Mary Bragg went above and beyond. The team is enormous (over 50 kids) so they split into 3 groups. Each group voted on a group leader and held a weekly meeting where they set an agenda and met their goals. These 5th and 6th graders picked trees for their topic and decided to have each group focus on a different solution. Group one focused on increasing urban tree cover, group two focused on protecting tropical forests, and group three focused on reducing the heat island effect.

Green Influencers Award – $500

The “For the Greener Good” Team at Mira Costa High School
Manhattan Beach, CA

This team is 100% student-led with very little to no adult support. Sam Torres, a Junior, is the leader of the team and organizes everything from the meetings to the project and outreach. This team of about 40 students was very successful in inspiring their community to eat less meat and go meatless on Mondays. They garnered support from local businesses and engaging their audience to participate in their online challenge.

Community Advocates Award – $500

The Ecology & Wildlife Club at Whitney High School
Cerritos, CA

The dedicated Ecology and Wildlife Club at Whitney High School hosted a community tree sale to offset their school’s paper usage and surpassed their goal by distributing more than 120 trees. This team is very student-led with minimal adult support. They are extremely passionate, organized, and driven and worked very hard on their social media videos and infographics.
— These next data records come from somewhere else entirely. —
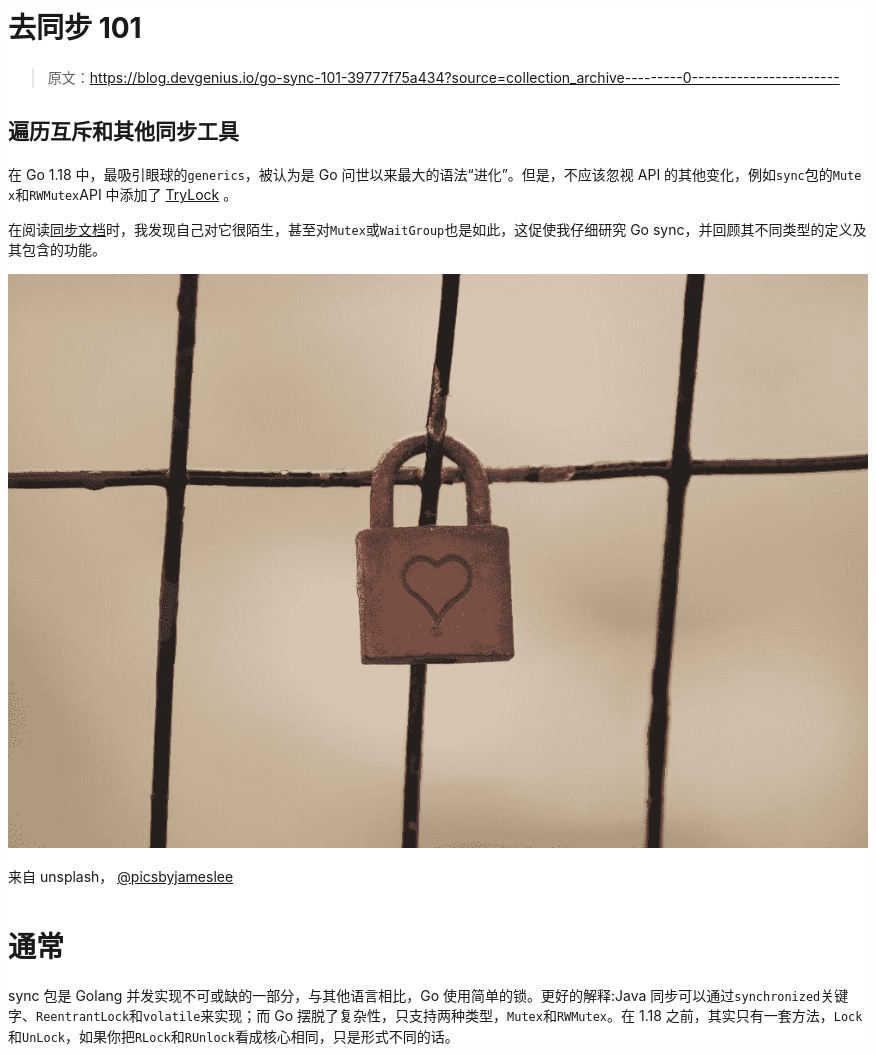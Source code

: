 # 去同步 101

> 原文：<https://blog.devgenius.io/go-sync-101-39777f75a434?source=collection_archive---------0----------------------->

## 遍历互斥和其他同步工具

在 Go 1.18 中，最吸引眼球的`generics`，被认为是 Go 问世以来最大的语法“进化”。但是，不应该忽视 API 的其他变化，例如`sync`包的`Mutex`和`RWMutex`API 中添加了 [TryLock](https://pkg.go.dev/sync#Mutex.TryLock) 。

在阅读[同步文档](https://pkg.go.dev/sync)时，我发现自己对它很陌生，甚至对`Mutex`或`WaitGroup`也是如此，这促使我仔细研究 Go sync，并回顾其不同类型的定义及其包含的功能。

![](img/df7829228fbc4bba5ba8d251ebd9c713.png)

来自 unsplash， [@picsbyjameslee](https://unsplash.com/photos/tn85IH-sbhw)

# 通常

sync 包是 Golang 并发实现不可或缺的一部分，与其他语言相比，Go 使用简单的锁。更好的解释:Java 同步可以通过`synchronized`关键字、`ReentrantLock`和`volatile`来实现；而 Go 摆脱了复杂性，只支持两种类型，`Mutex`和`RWMutex`。在 1.18 之前，其实只有一套方法，`Lock`和`UnLock`，如果你把`RLock`和`RUnlock`看成核心相同，只是形式不同的话。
Community Changemaker Award – $500

The Keller Greenies at Helen Keller Middle School
Long Beach, CA

This team is exemplary! The students from Helen Keller Middle School teamed up with fellow Long Beach students to advocate for the commitment of the Long Beach Unified School District to transition to 100% renewable energy by 2030.  They are very capable and continually show that they’ll one day be future world leaders.

Most Inspirational Award – $500

The Redondo Reducers at Redondo Union High School
Redondo Beach, CA

The Redondo Reducers Club, led by long-time Grades of Green Eco-Leader, Rylee, hosted a Plastic Pollution Solutions Panel featuring state and local leaders that
dove deep into the most pressing issues around plastic pollution. Rylee worked very hard to pull together this panel which required her to coordinate with numerous community leaders to make it such a success.

Most Collaborative Teams Award – $500

Adams High School & Farmington High School
Rochester Hills, MI & Farmington, MI

Students from Adams and Farmington Hills High Schools collaborated on a project to get their schools to ban styrofoam lunch trays and replace them with sustainable alternatives. These teams really put in the time and effort to work as a collective unit to try and get styrofoam banned in their cafeterias! You could tell that they were extremely organized and were always available to move their project forward.

Rookie Team of the Year Award – $500

Weston High School
Weston, MA

The team from Weston High School, led by Max, collected more than 500 pounds of plastic bags from his community to repurpose into a public bench. Max worked to coordinate with many leaders in his community and they all responded positively. He is looking for a longer-term solution to the problem of plastic waste and plans to use his Eco-Grant to help fund a bailer for his local waste transfer station. He always managed to come through and get the work done!

International Changemaker Award – $250

The “To Environment, With Love” Team at the Modern High School for Girls
Kolkata, India

These girls are on a mission! Two high schoolers started an organization called “To Environment, With Love” in their community before participating in the Campaign. They called family friends, knocked on neighbors’ doors, made phone calls and started an Instagram page to start collecting recyclables such as e-waste, paper waste, and items that could be donated or upcycled. Although they started the campaign with an existing project, they were able to build on it significantly this school year. Not only did they expand their collection in their community, but they were also able to reach other high school students all over the world to start chapters in other cities. They now mentor those students to do the same thing they’re doing in their community.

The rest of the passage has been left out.